Daniel 1:1 - Clarke's commentary and critical notes on the Bible

Bible Comments

In the third year of the reign of Jehoiakim king of Judah came Nebuchadnezzar king of Babylon unto Jerusalem, and besieged it. In the third year of the reign of Jehoiakim - This king was raised to the throne of Judea in the place of his brother Jehoahaz, by Pharaoh-necho, king of Egypt, 2 Kings 23:34-36, and continued tributary to him during the first three years of his reign; but in the fourth, which was the first of Nebuchadnezzar, Jeremiah 25:1, Nebuchadnezzar completely defeated the Egyptian army near the Euphrates, Jeremiah 46:2; and this victory put the neighboring countries of Syria, among which Judea was the chief, under the Chaldean government. Thus Jehoiakim, who had first been tributary to Egypt, became now the vassal of the king of Babylon, 2 Kings 24:1.

At the end of three years Jehoiakim rebelled against Nebuchadnezzar, who, then occupied with other wars, did not proceed against Jerusalem till three years after, which was the eleventh and last of Jehoiakim, 2 Kings 23:36.

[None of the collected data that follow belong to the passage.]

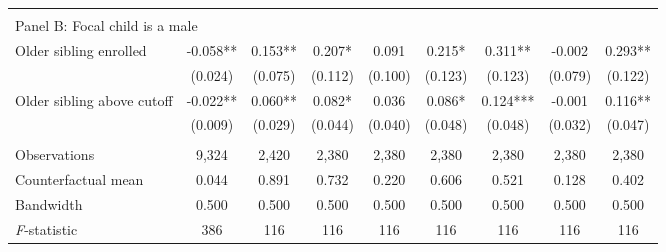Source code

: {{\begin{tabular}{lcccccccc}
&  &  &  & & & & & \\
\multicolumn{10}{l}{Panel B: Focal child is a male} \\
Older sibling enrolled&      -0.058** &       0.153** &       0.207*  &       0.091   &       0.215*  &       0.311** &      -0.002   &       0.293** \\
                    &     (0.024)   &     (0.075)   &     (0.112)   &     (0.100)   &     (0.123)   &     (0.123)   &     (0.079)   &     (0.122)   \\
 
Older sibling above cutoff&      -0.022** &       0.060** &       0.082*  &       0.036   &       0.086*  &       0.124***&      -0.001   &       0.116** \\
                    &     (0.009)   &     (0.029)   &     (0.044)   &     (0.040)   &     (0.048)   &     (0.048)   &     (0.032)   &     (0.047)   \\
                    &               &               &               &               &               &               &               &               \\
Observations        &       9,324   &       2,420   &       2,380   &       2,380   &       2,380   &       2,380   &       2,380   &       2,380   \\
Counterfactual mean &       0.044   &       0.891   &       0.732   &       0.220   &       0.606   &       0.521   &       0.128   &       0.402   \\
Bandwidth           &       0.500   &       0.500   &       0.500   &       0.500   &       0.500   &       0.500   &       0.500   &       0.500   \\
\textit{F}-statistic&         386   &         116   &         116   &         116   &         116   &         116   &         116   &         116   \\
 

\bottomrule
\end{tabular}
}
}
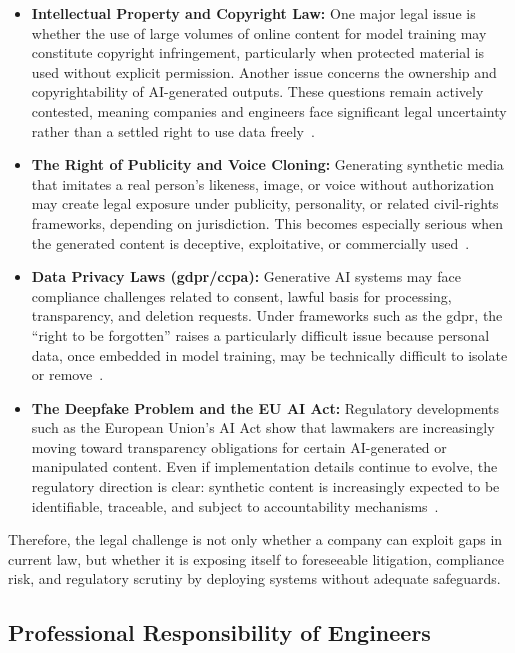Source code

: \begin{itemize}
    \item \textbf{Intellectual Property and Copyright Law:} One major legal issue is whether the use of large volumes of online content for model training may constitute copyright infringement, particularly when protected material is used without explicit permission. Another issue concerns the ownership and copyrightability of AI-generated outputs. These questions remain actively contested, meaning companies and engineers face significant legal uncertainty rather than a settled right to use data freely~\cite{fair-use}.

    \item \textbf{The Right of Publicity and Voice Cloning:} Generating synthetic media that imitates a real person's likeness, image, or voice without authorization may create legal exposure under publicity, personality, or related civil-rights frameworks, depending on jurisdiction. This becomes especially serious when the generated content is deceptive, exploitative, or commercially used~\cite{juzonvoice}.

    \item \textbf{Data Privacy Laws (\acs{gdpr}/\acs{ccpa}):} Generative AI systems may face compliance challenges related to consent, lawful basis for processing, transparency, and deletion requests. Under frameworks such as the \ac{gdpr}, the ``right to be forgotten'' raises a particularly difficult issue because personal data, once embedded in model training, may be technically difficult to isolate or remove~\cite{gdpr}.

    \item \textbf{The Deepfake Problem and the EU AI Act:} Regulatory developments such as the European Union's AI Act show that lawmakers are increasingly moving toward transparency obligations for certain AI-generated or manipulated content. Even if implementation details continue to evolve, the regulatory direction is clear: synthetic content is increasingly expected to be identifiable, traceable, and subject to accountability mechanisms~\cite{eu-par}.
\end{itemize}

Therefore, the legal challenge is not only whether a company can exploit gaps in current law, but whether it is exposing itself to foreseeable litigation, compliance risk, and regulatory scrutiny by deploying systems without adequate safeguards.

\subsection{Professional Responsibility of Engineers}\label{sec:responsibility}

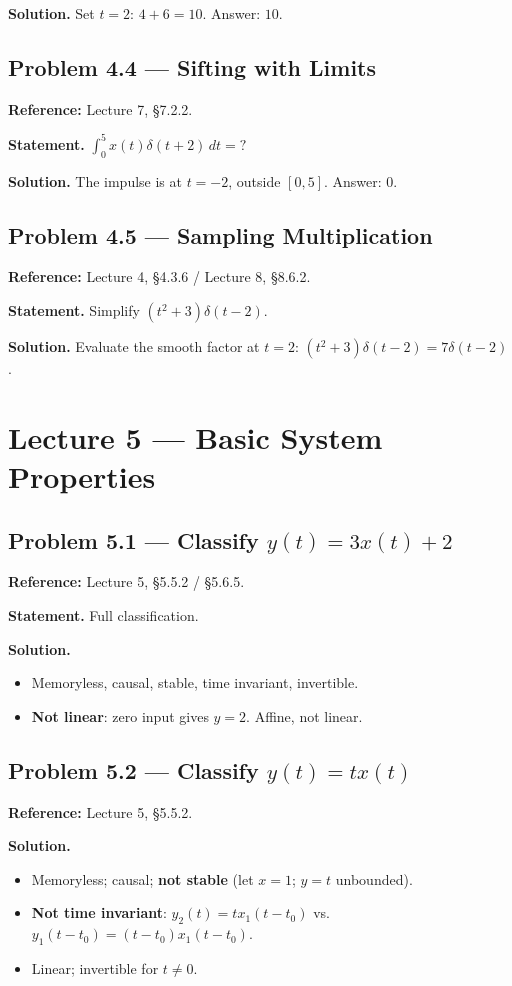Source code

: \documentclass[11pt]{article}
\begin{document}
\textbf{Solution.} Set $t=2$: $4+6=10$. Answer: $\boxed{10}$.

\subsection{Problem 4.4 --- Sifting with Limits}
\textbf{Reference:} Lecture 7, \S 7.2.2.

\textbf{Statement.} $\displaystyle\int_0^5 x(t)\delta(t+2)\,dt = ?$

\textbf{Solution.} The impulse is at $t=-2$, outside $[0,5]$. Answer: $\boxed{0}$.

\subsection{Problem 4.5 --- Sampling Multiplication}
\textbf{Reference:} Lecture 4, \S 4.3.6 / Lecture 8, \S 8.6.2.

\textbf{Statement.} Simplify $(t^2+3)\delta(t-2)$.

\textbf{Solution.} Evaluate the smooth factor at $t=2$: $(t^2+3)\delta(t-2) = 7\delta(t-2)$.

\section{Lecture 5 --- Basic System Properties}

\subsection{Problem 5.1 --- Classify $y(t)=3x(t)+2$}
\textbf{Reference:} Lecture 5, \S 5.5.2 / \S 5.6.5.

\textbf{Statement.} Full classification.

\textbf{Solution.}
\begin{itemize}[leftmargin=*]
  \item Memoryless, causal, stable, time invariant, invertible.
  \item \textbf{Not linear}: zero input gives $y=2$. Affine, not linear.
\end{itemize}

\subsection{Problem 5.2 --- Classify $y(t)=tx(t)$}
\textbf{Reference:} Lecture 5, \S 5.5.2.

\textbf{Solution.}
\begin{itemize}[leftmargin=*]
  \item Memoryless; causal; \textbf{not stable} (let $x=1$; $y=t$ unbounded).
  \item \textbf{Not time invariant}: $y_2(t)=tx_1(t-t_0)$ vs.\ $y_1(t-t_0)=(t-t_0)x_1(t-t_0)$.
  \item Linear; invertible for $t\ne 0$.
\end{itemize}
\end{document}
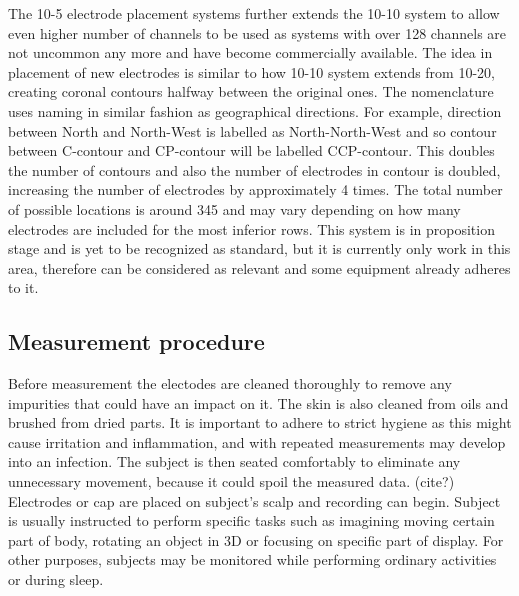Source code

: The 10-5 electrode placement systems further extends the 10-10 system to allow
even higher number of channels to be used as systems with over 128 channels are
not uncommon any more and have become commercially available. The idea in
placement of new electrodes is similar to how 10-10 system extends from 10-20,
creating coronal contours halfway between the original ones. The nomenclature
uses naming in similar fashion as geographical directions. For example,
direction between North and North-West is labelled as North-North-West and so
contour between C-contour and CP-contour will be labelled CCP-contour.
This doubles the number of contours and also the number of electrodes in contour
is doubled, increasing the number of electrodes by approximately 4 times.
The total number of possible locations is around 345 and may vary depending on
how many electrodes are included for the most inferior rows. \cite{placeSys}
This system is in proposition stage and is yet to be recognized as standard, but
it is currently only work in this area, therefore can be considered as relevant
and some equipment already adheres to it.

\subsection{Measurement procedure}
Before measurement the electodes are cleaned thoroughly to remove any impurities
that could have an impact on it. The skin is also cleaned from oils and brushed
from dried parts. It is important to adhere to strict hygiene as this might
cause irritation and inflammation, and with repeated measurements may develop
into an infection.\cite{eegFund} The subject is then seated comfortably to
eliminate any unnecessary movement, because it could spoil the measured data.
(cite?) Electrodes or cap are placed on subject's scalp and recording can
begin. Subject is usually instructed to perform specific tasks such as imagining
moving certain part of body, rotating an object in 3D or focusing on specific
part of display. \cite{bcComm} For other purposes, subjects may be monitored
while performing ordinary activities or during sleep.


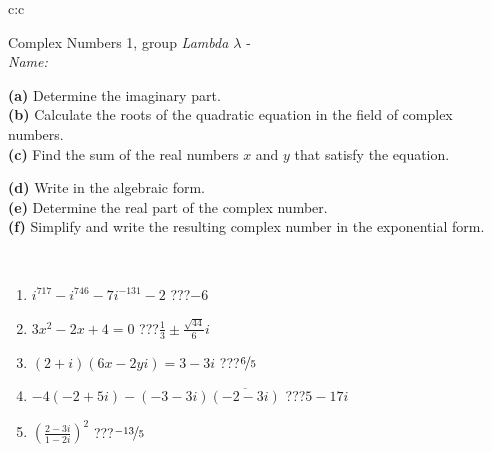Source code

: \documentclass[10pt]{report}
\begin{document}
\begin{tabular}{c:c}
\begin{minipage}[c][104.5mm][t]{0.5\linewidth}
\begin{center}
\vspace{5mm}
{\huge Complex Numbers 1, group \textit{Lambda $\lambda$} -}\\[5mm]
\textit{Name:}\phantom{xxxxxxxxxxxxxxxxxxxxxxxxxxxxxxxxxxxxxxxxxxxxxxxxxxxxxxxxxxxxxxxxx}\\[5mm]
\begin{minipage}{0.95\linewidth}
\begin{center}
{\small \begin{minipage}{0.44\textwidth} \raggedright
\textbf{(a)} Determine the imaginary part. \\[1mm]
\textbf{(b)} Calculate the roots of the quadratic equation in the field of complex numbers. \\[1mm]
\textbf{(c)} Find the sum of the real numbers \(x\) and \(y\) that satisfy the equation. \end{minipage} \begin{minipage}{0.54\textwidth}
\textbf{(d)} Write in the algebraic form. \\[1mm]
\textbf{(e)} Determine the real part of the complex number. \\[1mm]
\textbf{(f)} Simplify and write the resulting complex number in the exponential form.
\end{minipage}
} \vspace{3mm}
\end{center}
\end{minipage}
\\[1mm]
\begin{minipage}{0.79\linewidth}
\begin{center}
\begin{varwidth}{\linewidth}
\setlength{\itemsep}{0pt}
\begin{enumerate}
\large
\item $i^{717}-i^{746}-7i^{-131}-2$\quad \dotfill\; ???\;\dotfill \quad $-6$
\item $3x^2-2x+4=0$\quad \dotfill\; ???\;\dotfill \quad $\frac{1}{3} \pm{}\frac{ \sqrt{44}}{6}i$
\item $(2+i)(6x-2yi)=3-3i$\quad \dotfill\; ???\;\dotfill \quad $\nicefrac{6}{5}$
\item $-4(-2+5i)-(-3-3i)\overline{(-2-3i)}$\quad \dotfill\; ???\;\dotfill \quad $5-17i$
\item $\left(\frac{2-3i}{1-2i}\right)^2$\quad \dotfill\; ???\;\dotfill \quad $\nicefrac{-13}{5}$

\end{enumerate}
\end{varwidth}
\end{center}
\end{minipage}
\end{center}
\end{minipage}
\end{tabular}
\end{document}
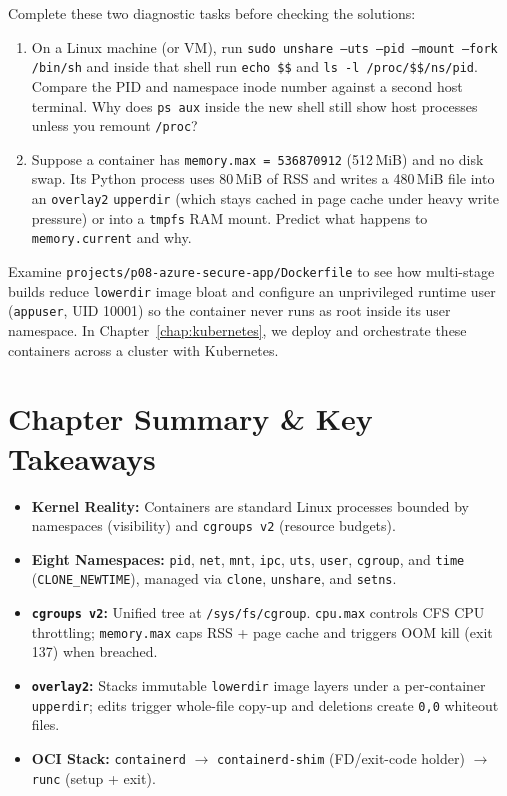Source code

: \begin{tryityourselfbox}
Complete these two diagnostic tasks before checking the solutions:
\begin{enumerate}[leftmargin=12pt]
  \item On a Linux machine (or VM), run \texttt{sudo unshare --uts --pid --mount --fork /bin/sh} and inside that shell run \texttt{echo \$\$} and \texttt{ls -l /proc/\$\$/ns/pid}. Compare the PID and namespace inode number against a second host terminal. Why does \texttt{ps aux} inside the new shell still show host processes unless you remount \texttt{/proc}?
  \item Suppose a container has \texttt{memory.max = 536870912} (512\,MiB) and no disk swap. Its Python process uses 80\,MiB of RSS and writes a 480\,MiB file into an \texttt{overlay2} \texttt{upperdir} (which stays cached in page cache under heavy write pressure) or into a \texttt{tmpfs} RAM mount. Predict what happens to \texttt{memory.current} and why.
\end{enumerate}
\end{tryityourselfbox}

\begin{labbridgebox}
Examine \texttt{projects/p08-azure-secure-app/Dockerfile} to see how multi-stage builds reduce \texttt{lowerdir} image bloat and configure an unprivileged runtime user (\texttt{appuser}, UID 10001) so the container never runs as root inside its user namespace. In Chapter~\ref{chap:kubernetes}, we deploy and orchestrate these containers across a cluster with Kubernetes.
\end{labbridgebox}

\section{Chapter Summary \protect\& Key Takeaways}
\begin{itemize}[leftmargin=15pt]
  \item \textbf{Kernel Reality:} Containers are standard Linux processes bounded by namespaces (visibility) and \texttt{cgroups v2} (resource budgets).
  \item \textbf{Eight Namespaces:} \texttt{pid}, \texttt{net}, \texttt{mnt}, \texttt{ipc}, \texttt{uts}, \texttt{user}, \texttt{cgroup}, and \texttt{time} (\texttt{CLONE\_NEWTIME}), managed via \texttt{clone}, \texttt{unshare}, and \texttt{setns}.
  \item \textbf{\texttt{cgroups v2}:} Unified tree at \texttt{/sys/fs/cgroup}. \texttt{cpu.max} controls CFS CPU throttling; \texttt{memory.max} caps RSS + page cache and triggers OOM kill (exit 137) when breached.
  \item \textbf{\texttt{overlay2}:} Stacks immutable \texttt{lowerdir} image layers under a per-container \texttt{upperdir}; edits trigger whole-file copy-up and deletions create \texttt{0,0} whiteout files.
  \item \textbf{OCI Stack:} \texttt{containerd} $\to$ \texttt{containerd-shim} (FD/exit-code holder) $\to$ \texttt{runc} (setup + exit).
\end{itemize}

There are some difficulties in the chronology of this place. Calmet takes rather a different view of these transactions. He connects the history thus: Nabopolassar, king of Babylon, finding that one of his lords whom he had made governor of Coelesyria and Phoenicia had revolted from him, and formed an alliance with the king of Egypt, sent Neubuchadnezzar his son, whom he invested with the authority of king, to reduce those provinces, as was customary among the easterns when the heir presumptive was sent on any important expedition or embassy. This young prince, having quelled the insurrection in those parts, marched against Jerusalem about the end of the third or beginning of the fourth year of the reign of Jehoiakim, king of Judah. He soon took the city, and put Jehoiakim in chains with the design of carrying him to Babylon; but, changing his mind, he permitted him to resume the reins of government under certain oppressive conditions. At this year, which was A.M. 3398, the seventy years of the Babylonish captivity commence. Nabopolassar dying in the interim, Nebuchadnezzar was obliged to return speedily to Babylon, leaving his generals to conduct the Jewish captives to Babylon, among whom were Daniel and his companions.

Daniel 1:1

1 In the third year of the reign of Jehoiakim king of Judah came Nebuchadnezzar king of Babylon unto Jerusalem, and besieged it.